(Collected data)
* * * * *

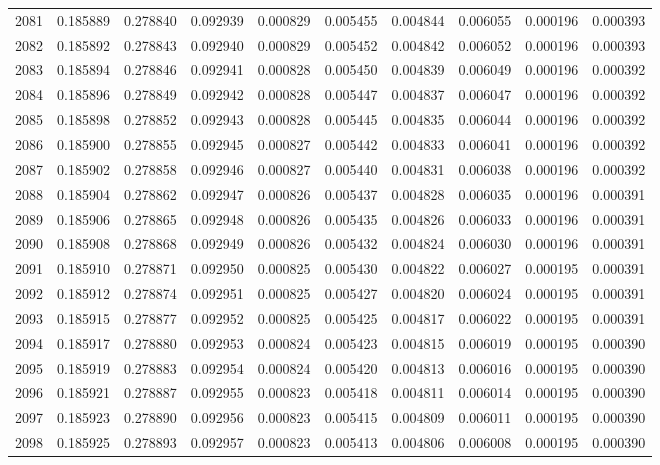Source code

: \begin{tabular}{lrrrrrrrrr}
2081 & 0.185889 & 0.278840 & 0.092939 & 0.000829 & 0.005455 & 0.004844 & 0.006055 & 0.000196 & 0.000393 \\
2082 & 0.185892 & 0.278843 & 0.092940 & 0.000829 & 0.005452 & 0.004842 & 0.006052 & 0.000196 & 0.000393 \\
2083 & 0.185894 & 0.278846 & 0.092941 & 0.000828 & 0.005450 & 0.004839 & 0.006049 & 0.000196 & 0.000392 \\
2084 & 0.185896 & 0.278849 & 0.092942 & 0.000828 & 0.005447 & 0.004837 & 0.006047 & 0.000196 & 0.000392 \\
2085 & 0.185898 & 0.278852 & 0.092943 & 0.000828 & 0.005445 & 0.004835 & 0.006044 & 0.000196 & 0.000392 \\
2086 & 0.185900 & 0.278855 & 0.092945 & 0.000827 & 0.005442 & 0.004833 & 0.006041 & 0.000196 & 0.000392 \\
2087 & 0.185902 & 0.278858 & 0.092946 & 0.000827 & 0.005440 & 0.004831 & 0.006038 & 0.000196 & 0.000392 \\
2088 & 0.185904 & 0.278862 & 0.092947 & 0.000826 & 0.005437 & 0.004828 & 0.006035 & 0.000196 & 0.000391 \\
2089 & 0.185906 & 0.278865 & 0.092948 & 0.000826 & 0.005435 & 0.004826 & 0.006033 & 0.000196 & 0.000391 \\
2090 & 0.185908 & 0.278868 & 0.092949 & 0.000826 & 0.005432 & 0.004824 & 0.006030 & 0.000196 & 0.000391 \\
2091 & 0.185910 & 0.278871 & 0.092950 & 0.000825 & 0.005430 & 0.004822 & 0.006027 & 0.000195 & 0.000391 \\
2092 & 0.185912 & 0.278874 & 0.092951 & 0.000825 & 0.005427 & 0.004820 & 0.006024 & 0.000195 & 0.000391 \\
2093 & 0.185915 & 0.278877 & 0.092952 & 0.000825 & 0.005425 & 0.004817 & 0.006022 & 0.000195 & 0.000391 \\
2094 & 0.185917 & 0.278880 & 0.092953 & 0.000824 & 0.005423 & 0.004815 & 0.006019 & 0.000195 & 0.000390 \\
2095 & 0.185919 & 0.278883 & 0.092954 & 0.000824 & 0.005420 & 0.004813 & 0.006016 & 0.000195 & 0.000390 \\
2096 & 0.185921 & 0.278887 & 0.092955 & 0.000823 & 0.005418 & 0.004811 & 0.006014 & 0.000195 & 0.000390 \\
2097 & 0.185923 & 0.278890 & 0.092956 & 0.000823 & 0.005415 & 0.004809 & 0.006011 & 0.000195 & 0.000390 \\
2098 & 0.185925 & 0.278893 & 0.092957 & 0.000823 & 0.005413 & 0.004806 & 0.006008 & 0.000195 & 0.000390 \\

\end{tabular}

* * * * *

(What you are asked to do): Find the line that contains "2097 & 0.185923" in the data above. Reproduce it and every later line exactly, through the last one.

(Answer space):
2097 & 0.185923 & 0.278890 & 0.092956 & 0.000823 & 0.005415 & 0.004809 & 0.006011 & 0.000195 & 0.000390 \\
2098 & 0.185925 & 0.278893 & 0.092957 & 0.000823 & 0.005413 & 0.004806 & 0.006008 & 0.000195 & 0.000390 \\

\end{tabular}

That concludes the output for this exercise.